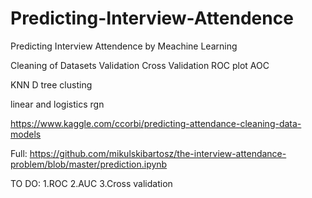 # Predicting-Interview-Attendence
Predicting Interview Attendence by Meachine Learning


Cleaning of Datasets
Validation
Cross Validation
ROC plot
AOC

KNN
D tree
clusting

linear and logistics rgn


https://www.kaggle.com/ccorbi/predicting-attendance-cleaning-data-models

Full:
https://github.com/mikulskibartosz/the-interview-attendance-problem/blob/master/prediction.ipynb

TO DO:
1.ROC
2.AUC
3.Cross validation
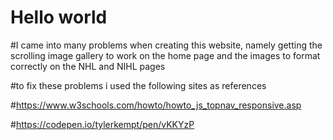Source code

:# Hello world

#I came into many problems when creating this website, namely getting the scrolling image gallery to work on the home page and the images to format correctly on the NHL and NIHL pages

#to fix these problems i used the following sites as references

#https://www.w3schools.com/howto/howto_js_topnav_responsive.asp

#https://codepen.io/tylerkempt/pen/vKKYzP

* * *

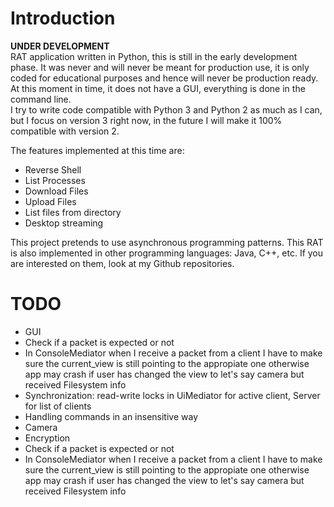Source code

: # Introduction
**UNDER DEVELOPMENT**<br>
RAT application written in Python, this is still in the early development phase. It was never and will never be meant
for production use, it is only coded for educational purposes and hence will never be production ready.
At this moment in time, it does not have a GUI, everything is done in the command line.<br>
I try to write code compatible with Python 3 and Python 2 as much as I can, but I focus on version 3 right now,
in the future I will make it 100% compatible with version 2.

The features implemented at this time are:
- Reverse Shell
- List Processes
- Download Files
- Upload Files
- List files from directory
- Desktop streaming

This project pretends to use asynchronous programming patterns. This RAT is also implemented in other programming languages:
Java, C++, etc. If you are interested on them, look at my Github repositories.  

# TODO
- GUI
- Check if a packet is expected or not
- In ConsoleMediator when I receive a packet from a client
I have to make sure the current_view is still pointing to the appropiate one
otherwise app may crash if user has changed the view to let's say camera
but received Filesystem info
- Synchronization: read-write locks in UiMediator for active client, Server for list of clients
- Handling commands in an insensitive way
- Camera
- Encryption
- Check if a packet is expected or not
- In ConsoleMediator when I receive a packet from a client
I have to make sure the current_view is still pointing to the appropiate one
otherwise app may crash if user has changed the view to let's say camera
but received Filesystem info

What this task involves:
Say how many lines of these records hold the string "compatible", giving the number and no other words.

Exercise solution:
2